In recent weeks she said she has scheduled more teenagers than any other age group. She added that interestingly enough, it’s them who’s working to convince their parents and working Americans to go get a shot.
Smith believes more should be done to target working class individuals saying, “those Americans aren’t free to get a shot between 8 and 5. We have to do a better job in vaccinating them after 5, preferably on Fridays after 5 so they have a weekend to get over it if they have a reaction.”
Since she started she’s tracked each week where vaccines are located in the area and how to register. And even though she’s become somewhat of an expert vaccine tracker, she says it can still be very confusing.
“Say for instance, this morning I checked and according to the CDC website, there’s this many getting people getting shots, and according to the state website there’s this many people giving shots. On one of them one of our shot providers isn’t even listed as a provider.”
While she doesn’t consider herself a “Vaccine Hunter,” her matching process has turned into a spider web effect -- one person will come to her looking for a place to get a shot and once they’re vaccinated, they send their family members and friends Smith’s way for help. Health care officials across the state are also looking at how to get the demand back up. Some areas like in Austin and Lubbock are shutting down their larger hubs to allow more local doctors and smaller providers who have a closer relationship with the people to give out the shots.

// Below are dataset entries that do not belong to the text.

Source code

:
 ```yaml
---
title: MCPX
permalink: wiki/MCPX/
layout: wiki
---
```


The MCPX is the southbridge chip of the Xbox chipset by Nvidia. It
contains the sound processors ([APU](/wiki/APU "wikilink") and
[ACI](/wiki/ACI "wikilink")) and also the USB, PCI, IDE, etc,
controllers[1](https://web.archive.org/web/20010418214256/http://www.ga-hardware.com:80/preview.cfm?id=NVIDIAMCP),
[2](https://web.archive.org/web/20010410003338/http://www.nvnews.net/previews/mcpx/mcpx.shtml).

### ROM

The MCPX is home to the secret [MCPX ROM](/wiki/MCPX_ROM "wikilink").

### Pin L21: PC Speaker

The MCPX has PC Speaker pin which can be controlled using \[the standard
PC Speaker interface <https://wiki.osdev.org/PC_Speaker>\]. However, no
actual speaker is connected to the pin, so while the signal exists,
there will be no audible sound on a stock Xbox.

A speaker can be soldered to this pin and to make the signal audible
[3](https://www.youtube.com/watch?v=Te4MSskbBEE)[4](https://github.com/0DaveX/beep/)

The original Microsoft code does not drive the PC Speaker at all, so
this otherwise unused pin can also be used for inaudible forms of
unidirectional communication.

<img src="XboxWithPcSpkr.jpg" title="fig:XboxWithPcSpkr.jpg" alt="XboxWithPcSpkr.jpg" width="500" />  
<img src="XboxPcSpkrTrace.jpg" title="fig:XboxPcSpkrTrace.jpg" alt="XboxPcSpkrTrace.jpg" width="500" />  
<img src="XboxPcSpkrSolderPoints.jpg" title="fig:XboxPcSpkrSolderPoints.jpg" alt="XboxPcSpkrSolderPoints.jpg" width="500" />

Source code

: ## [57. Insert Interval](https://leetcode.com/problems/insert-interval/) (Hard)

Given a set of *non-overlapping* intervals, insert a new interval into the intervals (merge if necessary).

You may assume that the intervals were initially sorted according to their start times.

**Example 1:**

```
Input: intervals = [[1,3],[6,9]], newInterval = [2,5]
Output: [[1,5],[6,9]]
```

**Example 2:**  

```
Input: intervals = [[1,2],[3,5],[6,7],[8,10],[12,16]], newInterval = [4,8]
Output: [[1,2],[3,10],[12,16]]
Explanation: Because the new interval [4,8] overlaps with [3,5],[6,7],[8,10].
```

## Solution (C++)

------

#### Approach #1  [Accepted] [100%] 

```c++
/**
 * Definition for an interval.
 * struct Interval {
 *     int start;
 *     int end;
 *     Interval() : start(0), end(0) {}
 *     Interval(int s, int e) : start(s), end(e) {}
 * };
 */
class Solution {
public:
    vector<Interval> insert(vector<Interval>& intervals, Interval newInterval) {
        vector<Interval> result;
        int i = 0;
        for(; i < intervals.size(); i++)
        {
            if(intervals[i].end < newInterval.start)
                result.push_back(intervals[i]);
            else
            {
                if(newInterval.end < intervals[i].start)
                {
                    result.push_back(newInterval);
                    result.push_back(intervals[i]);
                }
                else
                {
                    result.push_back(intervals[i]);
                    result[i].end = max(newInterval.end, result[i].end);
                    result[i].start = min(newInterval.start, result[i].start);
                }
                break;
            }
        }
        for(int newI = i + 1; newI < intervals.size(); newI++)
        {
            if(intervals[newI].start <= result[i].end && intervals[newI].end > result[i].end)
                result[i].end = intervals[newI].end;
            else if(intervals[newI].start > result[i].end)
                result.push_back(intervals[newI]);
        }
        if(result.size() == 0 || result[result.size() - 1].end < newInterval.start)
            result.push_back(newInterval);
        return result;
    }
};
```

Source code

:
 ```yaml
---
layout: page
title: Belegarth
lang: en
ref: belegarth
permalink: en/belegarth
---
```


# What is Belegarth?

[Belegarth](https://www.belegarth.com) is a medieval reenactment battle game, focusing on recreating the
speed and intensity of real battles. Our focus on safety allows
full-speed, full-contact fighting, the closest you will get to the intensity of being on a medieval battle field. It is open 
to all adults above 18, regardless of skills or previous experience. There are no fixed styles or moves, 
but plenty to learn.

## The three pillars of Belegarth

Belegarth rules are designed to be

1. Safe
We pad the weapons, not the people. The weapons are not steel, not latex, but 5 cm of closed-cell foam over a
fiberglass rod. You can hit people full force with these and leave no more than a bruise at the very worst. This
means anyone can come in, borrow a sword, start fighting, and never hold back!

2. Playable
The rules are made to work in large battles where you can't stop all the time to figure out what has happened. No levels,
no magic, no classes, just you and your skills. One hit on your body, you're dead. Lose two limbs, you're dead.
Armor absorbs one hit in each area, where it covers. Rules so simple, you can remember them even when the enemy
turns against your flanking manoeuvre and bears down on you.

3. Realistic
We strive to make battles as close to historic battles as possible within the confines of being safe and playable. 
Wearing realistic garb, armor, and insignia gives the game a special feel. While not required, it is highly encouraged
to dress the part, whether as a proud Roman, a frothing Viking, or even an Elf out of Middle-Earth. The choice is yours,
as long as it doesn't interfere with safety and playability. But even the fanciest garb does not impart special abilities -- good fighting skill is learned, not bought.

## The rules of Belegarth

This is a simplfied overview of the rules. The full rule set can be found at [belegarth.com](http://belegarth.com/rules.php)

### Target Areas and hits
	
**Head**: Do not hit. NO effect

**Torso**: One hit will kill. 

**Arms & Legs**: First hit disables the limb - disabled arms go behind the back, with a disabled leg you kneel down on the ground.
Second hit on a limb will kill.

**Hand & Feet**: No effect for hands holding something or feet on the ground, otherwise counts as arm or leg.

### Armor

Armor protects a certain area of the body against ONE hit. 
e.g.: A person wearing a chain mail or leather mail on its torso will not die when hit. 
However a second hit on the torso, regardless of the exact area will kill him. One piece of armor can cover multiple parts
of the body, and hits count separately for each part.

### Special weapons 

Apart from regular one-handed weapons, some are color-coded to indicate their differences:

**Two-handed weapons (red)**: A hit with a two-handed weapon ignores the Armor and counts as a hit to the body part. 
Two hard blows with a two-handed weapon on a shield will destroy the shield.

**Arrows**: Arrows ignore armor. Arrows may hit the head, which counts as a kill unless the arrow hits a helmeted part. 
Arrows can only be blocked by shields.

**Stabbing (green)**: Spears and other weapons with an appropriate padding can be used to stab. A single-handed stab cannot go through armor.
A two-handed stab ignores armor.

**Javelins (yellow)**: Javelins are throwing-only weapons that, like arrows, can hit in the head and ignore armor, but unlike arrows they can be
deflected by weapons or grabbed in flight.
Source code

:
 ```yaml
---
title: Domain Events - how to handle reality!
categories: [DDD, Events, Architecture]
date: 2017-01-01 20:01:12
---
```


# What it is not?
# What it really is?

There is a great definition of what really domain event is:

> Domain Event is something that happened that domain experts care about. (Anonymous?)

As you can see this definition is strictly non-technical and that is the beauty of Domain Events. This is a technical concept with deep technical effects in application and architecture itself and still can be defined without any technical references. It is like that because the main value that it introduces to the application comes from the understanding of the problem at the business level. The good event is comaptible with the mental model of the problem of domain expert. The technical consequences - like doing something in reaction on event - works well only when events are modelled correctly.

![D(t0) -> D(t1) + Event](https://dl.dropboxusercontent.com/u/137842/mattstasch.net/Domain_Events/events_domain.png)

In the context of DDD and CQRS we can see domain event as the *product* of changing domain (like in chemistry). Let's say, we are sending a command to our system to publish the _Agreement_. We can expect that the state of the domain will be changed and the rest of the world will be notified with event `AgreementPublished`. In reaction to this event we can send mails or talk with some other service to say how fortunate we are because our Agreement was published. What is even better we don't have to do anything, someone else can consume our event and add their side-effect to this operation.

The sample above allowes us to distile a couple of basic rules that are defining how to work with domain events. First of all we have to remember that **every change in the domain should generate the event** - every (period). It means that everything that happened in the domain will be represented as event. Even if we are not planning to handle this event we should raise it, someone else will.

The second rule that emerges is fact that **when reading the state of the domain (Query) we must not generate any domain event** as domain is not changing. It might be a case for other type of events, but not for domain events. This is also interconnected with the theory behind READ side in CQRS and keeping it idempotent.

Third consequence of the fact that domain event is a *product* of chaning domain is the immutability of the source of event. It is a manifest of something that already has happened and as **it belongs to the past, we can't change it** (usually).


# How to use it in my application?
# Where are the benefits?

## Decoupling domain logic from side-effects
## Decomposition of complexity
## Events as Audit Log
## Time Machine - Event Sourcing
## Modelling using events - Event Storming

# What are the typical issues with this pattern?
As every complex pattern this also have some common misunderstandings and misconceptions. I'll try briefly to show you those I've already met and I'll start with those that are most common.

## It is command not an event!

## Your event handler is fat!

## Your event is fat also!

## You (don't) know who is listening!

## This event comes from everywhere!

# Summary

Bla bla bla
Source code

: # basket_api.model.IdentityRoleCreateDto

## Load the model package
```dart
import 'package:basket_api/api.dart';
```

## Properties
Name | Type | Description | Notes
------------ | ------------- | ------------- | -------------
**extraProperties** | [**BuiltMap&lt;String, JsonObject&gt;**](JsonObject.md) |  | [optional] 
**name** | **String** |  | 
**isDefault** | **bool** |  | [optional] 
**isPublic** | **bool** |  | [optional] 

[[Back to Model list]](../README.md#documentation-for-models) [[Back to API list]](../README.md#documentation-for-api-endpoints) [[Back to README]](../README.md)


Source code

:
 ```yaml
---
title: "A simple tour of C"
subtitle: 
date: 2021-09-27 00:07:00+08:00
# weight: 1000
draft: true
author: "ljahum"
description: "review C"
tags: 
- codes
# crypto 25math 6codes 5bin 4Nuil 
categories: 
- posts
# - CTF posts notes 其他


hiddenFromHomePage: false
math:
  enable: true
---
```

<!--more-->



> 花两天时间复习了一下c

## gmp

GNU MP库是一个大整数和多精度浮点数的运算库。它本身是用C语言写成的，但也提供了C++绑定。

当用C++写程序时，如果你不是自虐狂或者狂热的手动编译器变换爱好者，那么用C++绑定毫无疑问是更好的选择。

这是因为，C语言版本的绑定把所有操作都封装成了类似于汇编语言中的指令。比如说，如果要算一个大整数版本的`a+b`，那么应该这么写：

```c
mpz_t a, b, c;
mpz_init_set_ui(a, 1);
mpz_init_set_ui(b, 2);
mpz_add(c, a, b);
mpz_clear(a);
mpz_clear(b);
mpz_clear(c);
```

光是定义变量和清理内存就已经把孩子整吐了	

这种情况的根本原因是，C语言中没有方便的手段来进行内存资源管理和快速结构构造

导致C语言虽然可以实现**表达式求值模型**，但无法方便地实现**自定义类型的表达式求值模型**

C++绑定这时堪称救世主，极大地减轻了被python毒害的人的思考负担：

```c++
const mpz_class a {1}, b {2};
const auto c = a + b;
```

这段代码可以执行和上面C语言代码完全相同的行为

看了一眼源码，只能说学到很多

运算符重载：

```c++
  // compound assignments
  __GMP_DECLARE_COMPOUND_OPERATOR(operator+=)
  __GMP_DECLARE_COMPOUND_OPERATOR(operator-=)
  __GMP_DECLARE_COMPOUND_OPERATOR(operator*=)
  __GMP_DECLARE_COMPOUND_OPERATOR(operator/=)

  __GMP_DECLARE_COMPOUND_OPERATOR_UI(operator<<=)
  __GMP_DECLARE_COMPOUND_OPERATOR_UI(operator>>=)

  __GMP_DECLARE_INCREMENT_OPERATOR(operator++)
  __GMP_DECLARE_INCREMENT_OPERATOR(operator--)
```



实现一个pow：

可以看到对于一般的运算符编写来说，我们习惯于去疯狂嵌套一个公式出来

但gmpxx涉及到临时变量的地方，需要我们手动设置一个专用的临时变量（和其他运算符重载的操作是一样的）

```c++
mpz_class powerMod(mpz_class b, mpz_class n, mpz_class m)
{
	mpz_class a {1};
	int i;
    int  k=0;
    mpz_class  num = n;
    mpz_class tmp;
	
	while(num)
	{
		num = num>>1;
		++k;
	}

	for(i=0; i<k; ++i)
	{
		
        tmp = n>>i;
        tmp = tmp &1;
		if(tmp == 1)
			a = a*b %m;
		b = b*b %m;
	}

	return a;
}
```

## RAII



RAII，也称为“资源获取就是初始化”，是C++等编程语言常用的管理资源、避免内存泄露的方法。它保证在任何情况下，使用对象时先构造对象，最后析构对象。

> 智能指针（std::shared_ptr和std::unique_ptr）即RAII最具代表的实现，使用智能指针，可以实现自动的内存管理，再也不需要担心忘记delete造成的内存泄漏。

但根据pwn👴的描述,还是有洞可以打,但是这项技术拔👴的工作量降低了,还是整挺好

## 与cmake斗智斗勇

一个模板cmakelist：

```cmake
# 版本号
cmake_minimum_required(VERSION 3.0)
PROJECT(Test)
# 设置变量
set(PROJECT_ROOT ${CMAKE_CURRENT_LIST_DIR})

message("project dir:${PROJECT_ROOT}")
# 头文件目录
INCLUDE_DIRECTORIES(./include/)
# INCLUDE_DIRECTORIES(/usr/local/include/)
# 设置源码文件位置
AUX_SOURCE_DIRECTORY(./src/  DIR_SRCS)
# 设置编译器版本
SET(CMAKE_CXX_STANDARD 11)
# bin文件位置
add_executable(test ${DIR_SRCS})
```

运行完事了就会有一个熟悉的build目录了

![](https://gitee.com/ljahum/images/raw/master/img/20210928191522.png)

The FDA requires vaccine providers to the report any deaths after a person has been vaccinated to the Vaccine Adverse Event Reporting system. Since December 14th, they’ve received 4,178 death reports of that group in the U.S. (0.0017%), according to the CDC. Both FDA and CDC physicians review the autopsies, medical backgrounds and clinical information of each death. So far, these medical professionals have concluded none of these deaths were vaccine related.